• _Exercise directions_
In the records below, find the line with "For a great", then retype it and every following line exactly, stopping after the line with "Let the discrete". Leave the pictures out.

• _Records for processing_
#####

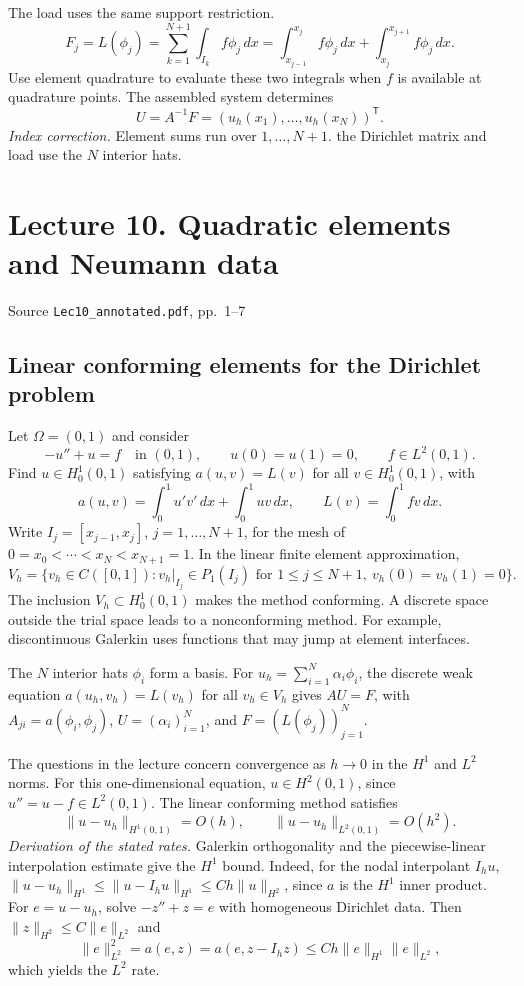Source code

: \documentclass[11pt,a4paper]{article}
\newcommand{\lecturesource}[1]{%
  \par{\small\sffamily\color{Muted}#1}\par\vspace{0.15em}}
\begin{document}
The load uses the same support restriction.
\[
 F_j=L(\phi_j)
 =\sum_{k=1}^{N+1}\int_{I_k}f\phi_j\,dx
 =\int_{x_{j-1}}^{x_j}f\phi_j\,dx+
   \int_{x_j}^{x_{j+1}}f\phi_j\,dx .
\]
Use element quadrature to evaluate these two integrals when \(f\) is
available at quadrature points. The assembled system determines
\[
 U=A^{-1}F=(u_h(x_1),\ldots,u_h(x_N))^{\mathsf T}.
\]
\emph{Index correction.} Element sums run over \(1,\ldots,N+1\).
the Dirichlet matrix and load use the \(N\) interior hats.

\clearpage
\section{Lecture 10. Quadratic elements and Neumann data}
\lecturesource{Source \enspace\texttt{Lec10\_annotated.pdf}, pp.~1--7}

\subsection{Linear conforming elements for the Dirichlet problem}

Let \(\Omega=(0,1)\) and consider
\[
 -u''+u=f\quad\text{in }(0,1),\qquad
 u(0)=u(1)=0,\qquad f\in L^2(0,1).
\]
Find \(u\in H_0^1(0,1)\) satisfying \(a(u,v)=L(v)\) for all
\(v\in H_0^1(0,1)\), with
\[
 a(u,v)=\int_0^1u'v'\,dx+\int_0^1uv\,dx,\qquad L(v)=\int_0^1fv\,dx.
\]
Write \(I_j=[x_{j-1},x_j]\), \(j=1,\ldots,N+1\), for the mesh of
\(0=x_0<\cdots<x_N<x_{N+1}=1\). In the linear finite element approximation,
\[
 V_h=\bigl\{v_h\in C([0,1]):v_h|_{I_j}\in P_1(I_j)
 \text{ for }1\le j\le N+1,\ v_h(0)=v_h(1)=0\bigr\}.
\]
The inclusion \(V_h\subset H_0^1(0,1)\) makes the method conforming.
A discrete space outside the trial space leads to a nonconforming
method. For example, discontinuous Galerkin uses functions that may
jump at element interfaces.

The \(N\) interior hats \(\phi_i\) form a basis. For
\(u_h=\sum_{i=1}^N\alpha_i\phi_i\), the discrete weak equation
\(a(u_h,v_h)=L(v_h)\) for all \(v_h\in V_h\) gives \(AU=F\), with
\(A_{ji}=a(\phi_i,\phi_j)\), \(U=(\alpha_i)_{i=1}^N\), and
\(F=(L(\phi_j))_{j=1}^N\).

The questions in the lecture concern convergence as \(h\to0\) in the
\(H^1\) and \(L^2\) norms. For this one-dimensional equation,
\(u\in H^2(0,1)\), since \(u''=u-f\in L^2(0,1)\).
The linear conforming method satisfies
\[
 \|u-u_h\|_{H^1(0,1)}=O(h),\qquad
 \|u-u_h\|_{L^2(0,1)}=O(h^2).
\]
\emph{Derivation of the stated rates.} Galerkin orthogonality and the piecewise-linear interpolation estimate give
the \(H^1\) bound. Indeed, for the nodal interpolant \(I_hu\),
\(\|u-u_h\|_{H^1}\le\|u-I_hu\|_{H^1}\le Ch\|u\|_{H^2}\),
since \(a\) is the \(H^1\) inner product. For \(e=u-u_h\), solve
\(-z''+z=e\) with homogeneous Dirichlet data. Then
\(\|z\|_{H^2}\le C\|e\|_{L^2}\) and
\[
 \|e\|_{L^2}^2=a(e,z)=a(e,z-I_hz)
 \le Ch\|e\|_{H^1}\|e\|_{L^2},
\]
which yields the \(L^2\) rate.
\end{document}
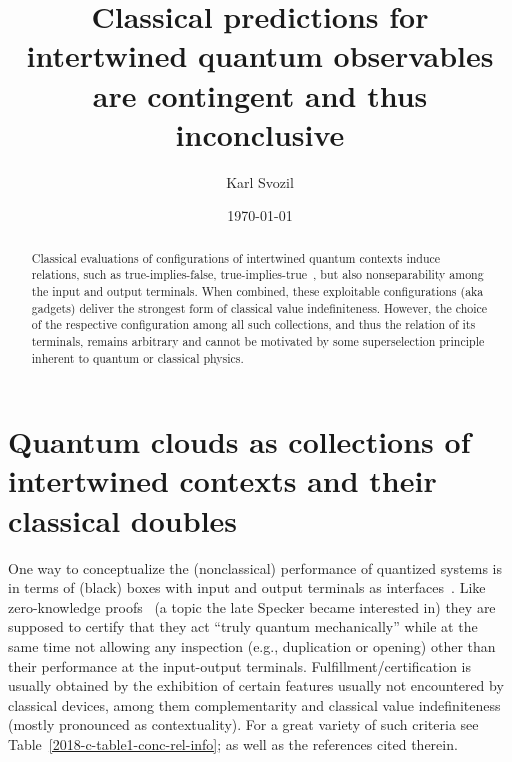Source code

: \documentclass[%
  reprint,
  twocolumn,
 showpacs,
 showkeys,
 preprintnumbers,
 amsmath,amssymb,
 aps,
  prl,
  longbibliography,
 ]{revtex4-1}
\begin{document}
\title{Classical predictions for intertwined quantum observables are contingent and thus inconclusive}


\author{Karl Svozil}




\date{\today}

\begin{abstract}
Classical evaluations of configurations of intertwined quantum contexts induce relations, such as true-implies-false, true-implies-true~\cite{2018-minimalYIYS}, but also nonseparability among the input and output terminals. When combined, these exploitable configurations (aka gadgets) deliver the strongest form of classical value indefiniteness. However, the choice of the respective configuration among all such collections, and thus the relation of its terminals, remains arbitrary and cannot be motivated by some superselection principle inherent to quantum or classical physics.
\end{abstract}


\maketitle

\section{Quantum clouds as collections of intertwined contexts and their classical doubles}

One way to conceptualize the (nonclassical) performance of quantized systems is in terms of (black) boxes
with input and output terminals as interfaces~\cite{2018-minimalYIYS}.
Like zero-knowledge proofs~\cite{Quisquater1990} (a topic the late Specker became interested in)
they are supposed to certify that they act ``truly quantum mechanically''
while at the same time not allowing any inspection (e.g., duplication or opening)
other than their performance at the input-output
terminals.
Fulfillment/certification is usually obtained by the exhibition of certain features usually not encountered by classical devices, among them complementarity
and classical value indefiniteness (mostly pronounced as contextuality).
For a great variety of such criteria see Table~\ref{2018-c-table1-conc-rel-info};
as well as the references cited therein.
\end{document}
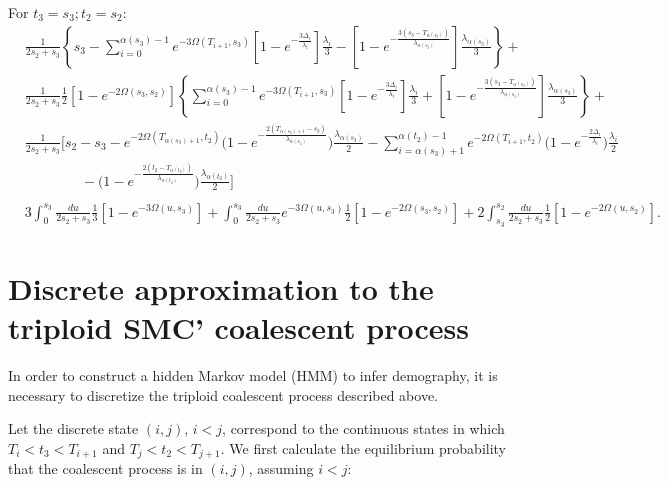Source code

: \documentclass{article}
\begin{document}
For $t_3=s_3; t_2=s_2$:
\begin{align*}
    &\frac{1}{2s_2+s_3}
    \left\{s_3 - \sum_{i=0}^{\alpha(s_3)-1}e^{-3\Omega(T_{i+1},s_3)}
        \left[1-e^{-\frac{3\Delta_i}{\lambda_i}}\right]\frac{\lambda_i}{3}-
    \left[1-e^{-\frac{3\left(s_3-T_{\alpha(s_3)}\right)}{\lambda_{\alpha(s_3)}}}\right]
        \frac{\lambda_{\alpha(s_3)}}{3}\right\}+\\
    &\frac{1}{2s_2+s_3}\frac{1}{2}\left[1-e^{-2\Omega(s_3,s_2)}\right]
    \left\{\sum_{i=0}^{\alpha(s_3)-1}e^{-3\Omega(T_{i+1},s_3)}
        \left[1-e^{-\frac{3\Delta_i}{\lambda_i}}\right]\frac{\lambda_i}{3}+
    \left[1-e^{-\frac{3\left(s_3-T_{\alpha(s_3)}\right)}{\lambda_{\alpha(s_3)}}}\right]
        \frac{\lambda_{\alpha(s_3)}}{3}\right\}+\\
        &\frac{1}{2s_2+s_3}\Bigg[s_2-s_3-e^{-2\Omega(T_{\alpha(s_3)+1},t_2)}\Bigg(1-e^{-\frac{2\left(T_{\alpha(s_3)+1}-s_3\right)}{\lambda_{\alpha(s_3)}}}\Bigg)\frac{\lambda_{\alpha(s_3)}}{2}-\sum_{i=\alpha(s_3)+1}^{\alpha(t_2)-1}e^{-2\Omega\left(T_{i+1},t_2\right)}\Bigg(1-e^{-\frac{2\Delta_i}{\lambda_i}}\Bigg)\frac{\lambda_i}{2}\\
    &\qquad\qquad-\Bigg(1-e^{-\frac{2\left(t_2-T_{\alpha(t_2)}\right)}{\lambda_{\alpha(t_2)}}}\Bigg)\frac{\lambda_{\alpha(t_2)}}{2}
    \Bigg]\\
    \\
    &3\int_0^{s_3}\frac{du}{2s_2+s_3}\frac{1}{3}\left[1-e^{-3\Omega(u,s_3)}\right]+\int_0^{s_3}\frac{du}{2s_2+s_3}e^{-3\Omega(u,s_3)}\frac{1}{2}\left[1-e^{-2\Omega(s_3,s_2)}\right]+2\int_{s_3}^{s_2}\frac{du}{2s_2+s_3}\frac{1}{2}\left[1-e^{-2\Omega(u,s_2)}\right].
\end{align*}

\section{Discrete approximation to the triploid SMC' coalescent process}

In order to construct a hidden Markov model (HMM) to infer demography, it is
necessary to discretize the triploid coalescent process described above.

Let the discrete state $(i,j)$, $i<j$, correspond to the continuous states in which ${T_i
< t_3 < T_{i+1}}$ and ${T_j < t_2 < T_{j+1}}$. We first calculate the equilibrium
probability that the coalescent process is in $(i,j)$, assuming $i<j$:
\end{document}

#####

• _Expected output_
For a great variety of such criteria see Table~\ref{2018-c-table1-conc-rel-info};
as well as the references cited therein.
\end{document}
Source code

: \documentclass{article}
\begin{document}
For $t_3=s_3; t_2=s_2$:
\begin{align*}
    &\frac{1}{2s_2+s_3}
    \left\{s_3 - \sum_{i=0}^{\alpha(s_3)-1}e^{-3\Omega(T_{i+1},s_3)}
        \left[1-e^{-\frac{3\Delta_i}{\lambda_i}}\right]\frac{\lambda_i}{3}-
    \left[1-e^{-\frac{3\left(s_3-T_{\alpha(s_3)}\right)}{\lambda_{\alpha(s_3)}}}\right]
        \frac{\lambda_{\alpha(s_3)}}{3}\right\}+\\
    &\frac{1}{2s_2+s_3}\frac{1}{2}\left[1-e^{-2\Omega(s_3,s_2)}\right]
    \left\{\sum_{i=0}^{\alpha(s_3)-1}e^{-3\Omega(T_{i+1},s_3)}
        \left[1-e^{-\frac{3\Delta_i}{\lambda_i}}\right]\frac{\lambda_i}{3}+
    \left[1-e^{-\frac{3\left(s_3-T_{\alpha(s_3)}\right)}{\lambda_{\alpha(s_3)}}}\right]
        \frac{\lambda_{\alpha(s_3)}}{3}\right\}+\\
        &\frac{1}{2s_2+s_3}\Bigg[s_2-s_3-e^{-2\Omega(T_{\alpha(s_3)+1},t_2)}\Bigg(1-e^{-\frac{2\left(T_{\alpha(s_3)+1}-s_3\right)}{\lambda_{\alpha(s_3)}}}\Bigg)\frac{\lambda_{\alpha(s_3)}}{2}-\sum_{i=\alpha(s_3)+1}^{\alpha(t_2)-1}e^{-2\Omega\left(T_{i+1},t_2\right)}\Bigg(1-e^{-\frac{2\Delta_i}{\lambda_i}}\Bigg)\frac{\lambda_i}{2}\\
    &\qquad\qquad-\Bigg(1-e^{-\frac{2\left(t_2-T_{\alpha(t_2)}\right)}{\lambda_{\alpha(t_2)}}}\Bigg)\frac{\lambda_{\alpha(t_2)}}{2}
    \Bigg]\\
    \\
    &3\int_0^{s_3}\frac{du}{2s_2+s_3}\frac{1}{3}\left[1-e^{-3\Omega(u,s_3)}\right]+\int_0^{s_3}\frac{du}{2s_2+s_3}e^{-3\Omega(u,s_3)}\frac{1}{2}\left[1-e^{-2\Omega(s_3,s_2)}\right]+2\int_{s_3}^{s_2}\frac{du}{2s_2+s_3}\frac{1}{2}\left[1-e^{-2\Omega(u,s_2)}\right].
\end{align*}

\section{Discrete approximation to the triploid SMC' coalescent process}

In order to construct a hidden Markov model (HMM) to infer demography, it is
necessary to discretize the triploid coalescent process described above.

Let the discrete state $(i,j)$, $i<j$, correspond to the continuous states in which ${T_i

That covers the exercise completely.